Thai Tangled Carrot Salad

This recipe's focus should be on the dressing. This sauce is tangy, a little sweet, and spicy. It hits all of the flavours that Thai dishes aim for. It does thicken up when left in the fridge and could be used later as a spread.
It can be paired with any vegetable salad, and we think that julienned zucchinis would be an awesome substitute or addition to the carrots. 

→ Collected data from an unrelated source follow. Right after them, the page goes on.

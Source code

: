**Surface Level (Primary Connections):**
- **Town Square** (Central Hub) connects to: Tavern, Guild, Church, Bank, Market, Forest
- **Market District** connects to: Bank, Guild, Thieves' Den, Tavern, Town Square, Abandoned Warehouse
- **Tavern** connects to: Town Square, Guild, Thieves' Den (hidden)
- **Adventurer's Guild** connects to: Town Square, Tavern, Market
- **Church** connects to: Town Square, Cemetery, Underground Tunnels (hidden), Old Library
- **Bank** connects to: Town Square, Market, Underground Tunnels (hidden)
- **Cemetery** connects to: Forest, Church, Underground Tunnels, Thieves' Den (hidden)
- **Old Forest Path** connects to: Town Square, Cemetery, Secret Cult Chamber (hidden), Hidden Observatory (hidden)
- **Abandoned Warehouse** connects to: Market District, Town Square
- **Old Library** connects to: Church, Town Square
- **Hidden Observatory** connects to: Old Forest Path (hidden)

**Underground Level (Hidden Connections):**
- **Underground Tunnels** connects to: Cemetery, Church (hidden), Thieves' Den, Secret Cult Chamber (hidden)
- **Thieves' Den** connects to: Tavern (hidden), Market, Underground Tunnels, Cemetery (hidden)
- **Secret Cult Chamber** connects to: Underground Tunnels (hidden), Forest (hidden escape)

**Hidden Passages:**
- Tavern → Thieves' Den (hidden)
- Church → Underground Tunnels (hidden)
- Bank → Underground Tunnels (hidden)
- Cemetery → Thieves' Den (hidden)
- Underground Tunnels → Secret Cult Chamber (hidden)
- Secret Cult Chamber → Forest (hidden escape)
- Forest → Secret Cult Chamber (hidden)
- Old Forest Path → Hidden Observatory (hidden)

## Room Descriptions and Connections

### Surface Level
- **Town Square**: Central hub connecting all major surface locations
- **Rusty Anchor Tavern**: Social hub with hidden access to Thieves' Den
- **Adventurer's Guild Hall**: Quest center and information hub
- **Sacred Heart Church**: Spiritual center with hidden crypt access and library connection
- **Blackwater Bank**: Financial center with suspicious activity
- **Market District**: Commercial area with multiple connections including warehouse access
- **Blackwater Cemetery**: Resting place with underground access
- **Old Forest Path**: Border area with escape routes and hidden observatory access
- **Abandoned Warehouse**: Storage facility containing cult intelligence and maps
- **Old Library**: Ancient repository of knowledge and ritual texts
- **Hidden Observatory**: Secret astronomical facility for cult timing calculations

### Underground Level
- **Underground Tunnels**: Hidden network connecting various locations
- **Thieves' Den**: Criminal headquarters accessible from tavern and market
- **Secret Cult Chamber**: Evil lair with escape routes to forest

The ever polarizing cilantro is a key part of this recipe. 
This ingredient dates back to Ancient Greece where it's essential oils were used in perfumes- we can't deny we love the smell of fresh herbs, but we're going to stick to keeping this leafy plant on our plates. 
Fast forward a couple thousand years- now, cilantro is recognized as a natural cleansing agent. The compounds found in this herb can bind to toxic metals to loosen them from the tissue so they can be removed through our excretory channels- chlorella has been found to have the same benefit.
Again, we find healing properties in natural plants that can be consumed with little to no alteration; simply amazing that the earth provides us with these raw medicines!

THAI TANGLED CARROT SALAD
Makes: 1.5 cups dressing / two salads Prep Time: 10 minutes

Ingredients:


DRESSING

  • 6 garlic cloves
  • 2/3 cup packed cilantro
  • 4 TBSP PB2 (or peanut butter)
  • 2 TBSP tamari
  • 4 TBSP rice wine vinegar 
  • 1 TBSP chopped ginger
  • 1/2 red thai chile 
  • 1/2 cup almond milk
  • 1 TBSP maple syrup
  • 1/2 cup sunflower oil
  • 4 TBSP coconut oil

SALAD

  • 4 carrots, julienned 
  • 1/4 onion, finely sliced
  • 1/4 sliced avocado
  • 1 TBSP hemp hearts
  • 1 TBSP peanuts

Instructions:

  1. Place garlic, cilantro, PB2, tamari, rice wine vinegar, ginger into a food processor. Pulse until blended.
  2. Add almond milk and maple syrup and blend. Mince the chile, and add until enough heat is present.
  3. While the food processor is running, slowly drizzle in the sunflower oil and coconut oil. Stop when all oil is blended in. The dressing will thicken upon standing. 
  4. Toss with salad vegetables, and top with hemp hearts and peanuts. We served with an accent of fresh homegrown sprouts!